*** Provided data Section Begins ***
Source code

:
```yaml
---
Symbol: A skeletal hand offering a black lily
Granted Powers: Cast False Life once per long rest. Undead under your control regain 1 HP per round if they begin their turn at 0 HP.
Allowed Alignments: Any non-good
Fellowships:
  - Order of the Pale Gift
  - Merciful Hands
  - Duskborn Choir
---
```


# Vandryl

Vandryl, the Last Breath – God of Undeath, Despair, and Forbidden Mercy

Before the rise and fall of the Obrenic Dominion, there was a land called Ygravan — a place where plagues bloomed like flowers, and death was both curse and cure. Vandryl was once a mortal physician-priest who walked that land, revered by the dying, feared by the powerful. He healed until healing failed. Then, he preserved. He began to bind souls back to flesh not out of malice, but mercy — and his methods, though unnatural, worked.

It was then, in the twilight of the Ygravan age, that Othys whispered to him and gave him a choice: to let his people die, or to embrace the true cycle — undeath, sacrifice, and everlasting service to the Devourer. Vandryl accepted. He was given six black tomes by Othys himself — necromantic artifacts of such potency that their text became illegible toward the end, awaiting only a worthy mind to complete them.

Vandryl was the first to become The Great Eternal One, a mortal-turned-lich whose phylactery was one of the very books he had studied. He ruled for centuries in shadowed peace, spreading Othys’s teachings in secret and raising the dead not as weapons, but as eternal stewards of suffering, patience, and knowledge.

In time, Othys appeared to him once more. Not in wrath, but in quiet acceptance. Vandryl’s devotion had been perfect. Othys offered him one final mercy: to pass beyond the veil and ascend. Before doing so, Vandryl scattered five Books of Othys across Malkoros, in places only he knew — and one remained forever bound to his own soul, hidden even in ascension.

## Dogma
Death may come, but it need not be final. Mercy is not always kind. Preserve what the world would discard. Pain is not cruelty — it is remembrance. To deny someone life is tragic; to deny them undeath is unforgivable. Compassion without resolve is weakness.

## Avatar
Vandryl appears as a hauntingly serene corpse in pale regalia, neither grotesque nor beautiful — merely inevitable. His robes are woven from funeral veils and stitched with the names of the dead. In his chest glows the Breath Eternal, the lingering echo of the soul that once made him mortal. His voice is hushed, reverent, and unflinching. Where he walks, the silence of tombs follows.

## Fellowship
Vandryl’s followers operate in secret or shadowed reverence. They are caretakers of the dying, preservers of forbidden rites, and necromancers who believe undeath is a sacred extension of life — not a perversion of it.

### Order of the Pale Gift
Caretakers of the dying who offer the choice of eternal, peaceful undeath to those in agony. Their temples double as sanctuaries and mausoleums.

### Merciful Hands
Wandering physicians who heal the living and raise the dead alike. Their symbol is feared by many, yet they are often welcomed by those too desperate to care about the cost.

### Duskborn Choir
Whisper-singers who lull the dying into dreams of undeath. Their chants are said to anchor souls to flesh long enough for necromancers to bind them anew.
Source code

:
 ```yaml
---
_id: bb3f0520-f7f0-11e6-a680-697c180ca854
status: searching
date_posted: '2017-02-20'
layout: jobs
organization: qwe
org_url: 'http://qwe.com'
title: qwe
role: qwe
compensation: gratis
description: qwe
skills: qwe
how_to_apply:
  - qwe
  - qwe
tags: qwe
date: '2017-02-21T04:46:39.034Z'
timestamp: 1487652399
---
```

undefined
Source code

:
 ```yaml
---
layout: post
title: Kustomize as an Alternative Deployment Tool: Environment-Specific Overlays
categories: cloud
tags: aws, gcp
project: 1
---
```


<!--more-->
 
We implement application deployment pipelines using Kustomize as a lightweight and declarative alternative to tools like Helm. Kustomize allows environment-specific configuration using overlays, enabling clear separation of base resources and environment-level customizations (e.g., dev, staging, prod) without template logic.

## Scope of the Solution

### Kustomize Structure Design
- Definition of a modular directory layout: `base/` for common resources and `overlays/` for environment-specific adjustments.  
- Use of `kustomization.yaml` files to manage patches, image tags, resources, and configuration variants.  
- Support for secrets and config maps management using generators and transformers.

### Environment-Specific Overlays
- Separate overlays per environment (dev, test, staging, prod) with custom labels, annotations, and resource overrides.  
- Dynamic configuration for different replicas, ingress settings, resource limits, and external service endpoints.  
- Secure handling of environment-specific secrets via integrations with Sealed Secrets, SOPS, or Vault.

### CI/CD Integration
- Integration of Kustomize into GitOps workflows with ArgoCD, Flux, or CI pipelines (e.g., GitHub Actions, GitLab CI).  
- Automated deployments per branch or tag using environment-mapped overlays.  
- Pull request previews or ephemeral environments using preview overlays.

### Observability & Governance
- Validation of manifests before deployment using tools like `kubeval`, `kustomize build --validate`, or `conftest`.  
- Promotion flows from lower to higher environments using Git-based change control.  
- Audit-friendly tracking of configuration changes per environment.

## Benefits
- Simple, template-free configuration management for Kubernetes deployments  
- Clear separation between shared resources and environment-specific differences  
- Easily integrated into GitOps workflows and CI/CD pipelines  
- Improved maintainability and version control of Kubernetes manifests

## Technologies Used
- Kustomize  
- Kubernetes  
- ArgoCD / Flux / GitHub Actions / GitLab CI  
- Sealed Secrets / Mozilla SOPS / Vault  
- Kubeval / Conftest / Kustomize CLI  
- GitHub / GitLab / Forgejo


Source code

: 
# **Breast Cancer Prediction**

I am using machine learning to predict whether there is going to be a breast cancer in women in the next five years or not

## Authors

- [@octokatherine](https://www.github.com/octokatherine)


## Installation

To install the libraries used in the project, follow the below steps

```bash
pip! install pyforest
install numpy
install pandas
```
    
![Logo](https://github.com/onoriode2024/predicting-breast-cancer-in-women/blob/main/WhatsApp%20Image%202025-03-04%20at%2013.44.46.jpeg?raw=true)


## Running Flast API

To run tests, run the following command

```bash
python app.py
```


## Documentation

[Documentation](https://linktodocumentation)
*** Provided data Section Ends ***
What the exercise asks: Single out each line of the records above with the string "choice" in it, and copy it.

Solution to this problem:
It was then, in the twilight of the Ygravan age, that Othys whispered to him and gave him a choice: to let his people die, or to embrace the true cycle — undeath, sacrifice, and everlasting service to the Devourer. Vandryl accepted. He was given six black tomes by Othys himself — necromantic artifacts of such potency that their text became illegible toward the end, awaiting only a worthy mind to complete them.
Caretakers of the dying who offer the choice of eternal, peaceful undeath to those in agony. Their temples double as sanctuaries and mausoleums.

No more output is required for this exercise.